Exercise requirements - Only the lines below from the one containing "почуття своїх ворогів.|" to the one containing "своїм духом кворі.|" should be repeated, both included and unchanged.
Segment Open
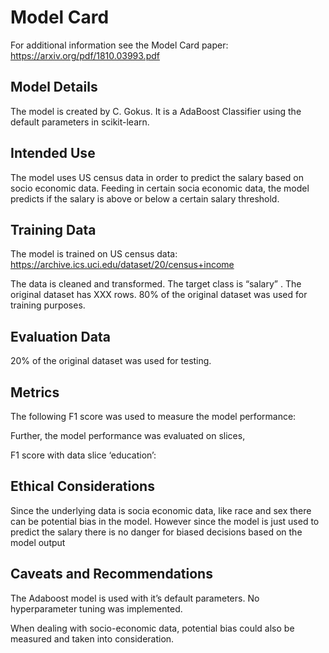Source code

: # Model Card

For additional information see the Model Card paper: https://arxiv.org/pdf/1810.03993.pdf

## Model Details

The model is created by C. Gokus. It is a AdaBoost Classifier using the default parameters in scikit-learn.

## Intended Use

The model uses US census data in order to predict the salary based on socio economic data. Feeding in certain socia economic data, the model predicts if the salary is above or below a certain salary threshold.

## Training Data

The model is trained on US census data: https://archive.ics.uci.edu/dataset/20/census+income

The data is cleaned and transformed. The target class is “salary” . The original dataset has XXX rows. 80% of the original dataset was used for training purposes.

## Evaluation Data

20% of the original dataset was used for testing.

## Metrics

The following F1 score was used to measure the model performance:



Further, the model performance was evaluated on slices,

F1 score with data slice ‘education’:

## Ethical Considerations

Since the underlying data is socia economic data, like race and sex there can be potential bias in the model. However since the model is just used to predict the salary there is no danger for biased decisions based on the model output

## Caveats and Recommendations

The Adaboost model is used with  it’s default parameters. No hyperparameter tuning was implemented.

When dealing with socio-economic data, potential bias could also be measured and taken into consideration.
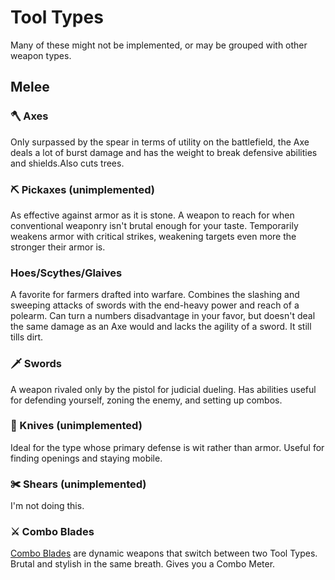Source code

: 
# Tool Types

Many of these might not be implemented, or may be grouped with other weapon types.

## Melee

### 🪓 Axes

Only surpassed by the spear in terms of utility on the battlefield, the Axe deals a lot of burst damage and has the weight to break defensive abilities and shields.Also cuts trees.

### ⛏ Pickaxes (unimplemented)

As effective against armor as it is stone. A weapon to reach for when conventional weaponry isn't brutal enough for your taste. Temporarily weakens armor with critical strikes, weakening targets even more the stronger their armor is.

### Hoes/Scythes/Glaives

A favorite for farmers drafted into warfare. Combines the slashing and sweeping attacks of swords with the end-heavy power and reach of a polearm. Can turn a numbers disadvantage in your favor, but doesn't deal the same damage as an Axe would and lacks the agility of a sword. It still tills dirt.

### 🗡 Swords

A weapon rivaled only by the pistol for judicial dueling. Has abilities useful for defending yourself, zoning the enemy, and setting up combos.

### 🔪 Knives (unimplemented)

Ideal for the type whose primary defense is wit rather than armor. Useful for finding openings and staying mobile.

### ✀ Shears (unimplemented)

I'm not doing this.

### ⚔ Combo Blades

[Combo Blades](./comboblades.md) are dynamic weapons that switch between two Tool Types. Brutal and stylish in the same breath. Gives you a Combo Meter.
Segment Closed
Segment Open
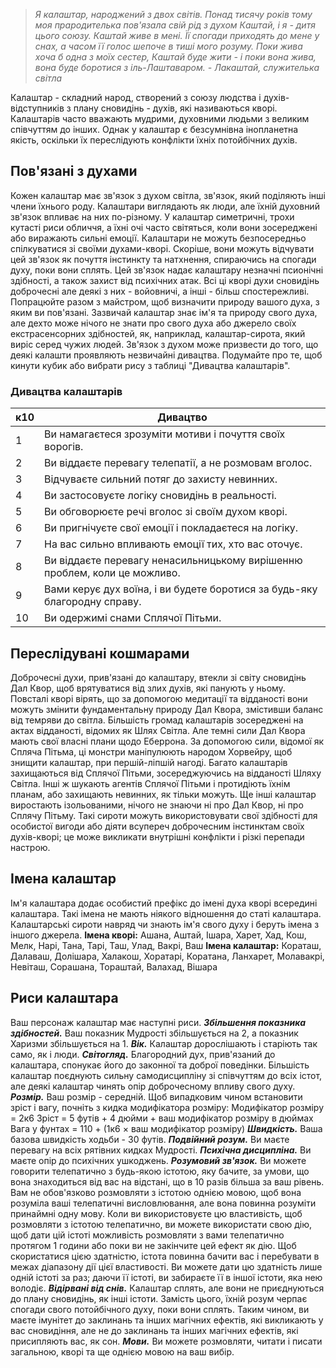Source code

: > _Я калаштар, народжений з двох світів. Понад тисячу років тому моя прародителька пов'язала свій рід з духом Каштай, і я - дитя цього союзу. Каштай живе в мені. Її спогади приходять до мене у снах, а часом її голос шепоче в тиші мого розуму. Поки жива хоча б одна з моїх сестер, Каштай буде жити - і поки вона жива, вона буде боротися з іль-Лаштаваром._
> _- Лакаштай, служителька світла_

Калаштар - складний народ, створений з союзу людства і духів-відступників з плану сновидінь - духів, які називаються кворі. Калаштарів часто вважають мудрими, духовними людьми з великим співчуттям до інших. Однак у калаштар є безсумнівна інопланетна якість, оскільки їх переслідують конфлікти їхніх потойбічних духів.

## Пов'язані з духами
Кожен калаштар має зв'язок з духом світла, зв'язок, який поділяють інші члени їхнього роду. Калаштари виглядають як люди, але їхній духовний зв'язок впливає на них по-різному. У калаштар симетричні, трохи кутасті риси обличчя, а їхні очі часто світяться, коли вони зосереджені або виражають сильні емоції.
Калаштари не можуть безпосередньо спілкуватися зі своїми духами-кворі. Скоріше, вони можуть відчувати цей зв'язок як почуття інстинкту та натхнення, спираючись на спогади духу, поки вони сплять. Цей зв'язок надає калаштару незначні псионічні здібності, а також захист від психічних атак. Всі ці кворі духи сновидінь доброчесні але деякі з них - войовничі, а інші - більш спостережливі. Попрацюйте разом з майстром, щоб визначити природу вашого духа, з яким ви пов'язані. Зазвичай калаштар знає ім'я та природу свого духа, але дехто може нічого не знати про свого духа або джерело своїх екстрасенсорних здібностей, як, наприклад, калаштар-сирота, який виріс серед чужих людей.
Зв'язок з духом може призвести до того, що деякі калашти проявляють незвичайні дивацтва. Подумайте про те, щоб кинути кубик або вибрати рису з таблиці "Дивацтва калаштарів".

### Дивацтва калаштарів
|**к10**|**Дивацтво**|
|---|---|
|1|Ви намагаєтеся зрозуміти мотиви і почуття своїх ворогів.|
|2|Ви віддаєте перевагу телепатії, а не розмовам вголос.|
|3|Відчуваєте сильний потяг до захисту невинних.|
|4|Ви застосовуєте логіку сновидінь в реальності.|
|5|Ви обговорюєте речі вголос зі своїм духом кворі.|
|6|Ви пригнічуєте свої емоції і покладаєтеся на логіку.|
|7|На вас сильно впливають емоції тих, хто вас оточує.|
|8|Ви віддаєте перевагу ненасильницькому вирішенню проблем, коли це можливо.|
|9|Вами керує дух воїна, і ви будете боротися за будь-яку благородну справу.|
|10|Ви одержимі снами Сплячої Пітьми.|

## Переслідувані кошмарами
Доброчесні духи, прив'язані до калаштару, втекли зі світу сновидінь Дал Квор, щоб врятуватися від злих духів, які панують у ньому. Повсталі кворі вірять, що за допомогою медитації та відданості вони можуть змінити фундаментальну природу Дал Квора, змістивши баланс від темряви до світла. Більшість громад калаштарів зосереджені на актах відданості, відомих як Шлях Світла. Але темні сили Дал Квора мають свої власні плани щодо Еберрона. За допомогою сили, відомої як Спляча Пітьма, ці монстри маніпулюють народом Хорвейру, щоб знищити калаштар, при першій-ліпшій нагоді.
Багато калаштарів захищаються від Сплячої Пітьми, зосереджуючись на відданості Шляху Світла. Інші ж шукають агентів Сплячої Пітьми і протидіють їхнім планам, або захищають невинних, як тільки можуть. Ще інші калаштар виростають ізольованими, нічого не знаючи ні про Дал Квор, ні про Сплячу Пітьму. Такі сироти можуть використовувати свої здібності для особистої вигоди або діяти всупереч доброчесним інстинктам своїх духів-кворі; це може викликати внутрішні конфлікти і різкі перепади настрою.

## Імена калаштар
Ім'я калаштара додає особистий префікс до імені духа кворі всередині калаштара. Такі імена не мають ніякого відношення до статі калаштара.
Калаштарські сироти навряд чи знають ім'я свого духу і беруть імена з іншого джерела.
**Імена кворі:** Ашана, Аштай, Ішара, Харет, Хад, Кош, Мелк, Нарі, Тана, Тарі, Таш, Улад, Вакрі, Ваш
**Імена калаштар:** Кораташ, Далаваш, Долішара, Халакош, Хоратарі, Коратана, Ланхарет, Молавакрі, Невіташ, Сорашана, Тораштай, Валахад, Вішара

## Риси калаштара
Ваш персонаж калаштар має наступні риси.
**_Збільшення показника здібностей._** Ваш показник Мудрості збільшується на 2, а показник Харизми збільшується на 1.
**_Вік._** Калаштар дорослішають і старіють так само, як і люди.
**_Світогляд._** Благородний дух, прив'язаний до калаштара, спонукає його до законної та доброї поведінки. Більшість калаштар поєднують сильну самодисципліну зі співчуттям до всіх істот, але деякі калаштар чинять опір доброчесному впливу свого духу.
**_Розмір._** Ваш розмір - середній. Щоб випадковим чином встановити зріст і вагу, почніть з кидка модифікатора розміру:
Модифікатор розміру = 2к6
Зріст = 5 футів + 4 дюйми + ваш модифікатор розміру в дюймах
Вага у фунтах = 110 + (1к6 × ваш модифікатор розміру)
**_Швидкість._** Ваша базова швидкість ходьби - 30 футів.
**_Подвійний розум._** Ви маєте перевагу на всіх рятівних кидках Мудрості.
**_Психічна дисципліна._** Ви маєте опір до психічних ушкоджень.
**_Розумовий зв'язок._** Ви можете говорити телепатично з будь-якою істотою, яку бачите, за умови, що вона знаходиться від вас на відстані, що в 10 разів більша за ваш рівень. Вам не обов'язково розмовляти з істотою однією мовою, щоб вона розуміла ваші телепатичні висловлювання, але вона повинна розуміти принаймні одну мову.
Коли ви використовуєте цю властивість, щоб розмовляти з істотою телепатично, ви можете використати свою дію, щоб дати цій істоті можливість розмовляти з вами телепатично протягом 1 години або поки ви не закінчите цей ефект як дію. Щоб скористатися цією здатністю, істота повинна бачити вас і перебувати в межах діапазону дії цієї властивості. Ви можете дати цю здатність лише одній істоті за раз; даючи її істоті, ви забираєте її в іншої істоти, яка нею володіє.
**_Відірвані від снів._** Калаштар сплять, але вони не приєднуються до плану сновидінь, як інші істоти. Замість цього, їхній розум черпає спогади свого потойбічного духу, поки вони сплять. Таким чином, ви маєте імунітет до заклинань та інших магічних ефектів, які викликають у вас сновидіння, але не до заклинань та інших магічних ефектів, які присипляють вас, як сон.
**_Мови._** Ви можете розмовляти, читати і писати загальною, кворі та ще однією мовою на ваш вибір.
Segment Closed
Your solution -
|1|Ви намагаєтеся зрозуміти мотиви і почуття своїх ворогів.|
|2|Ви віддаєте перевагу телепатії, а не розмовам вголос.|
|3|Відчуваєте сильний потяг до захисту невинних.|
|4|Ви застосовуєте логіку сновидінь в реальності.|
|5|Ви обговорюєте речі вголос зі своїм духом кворі.|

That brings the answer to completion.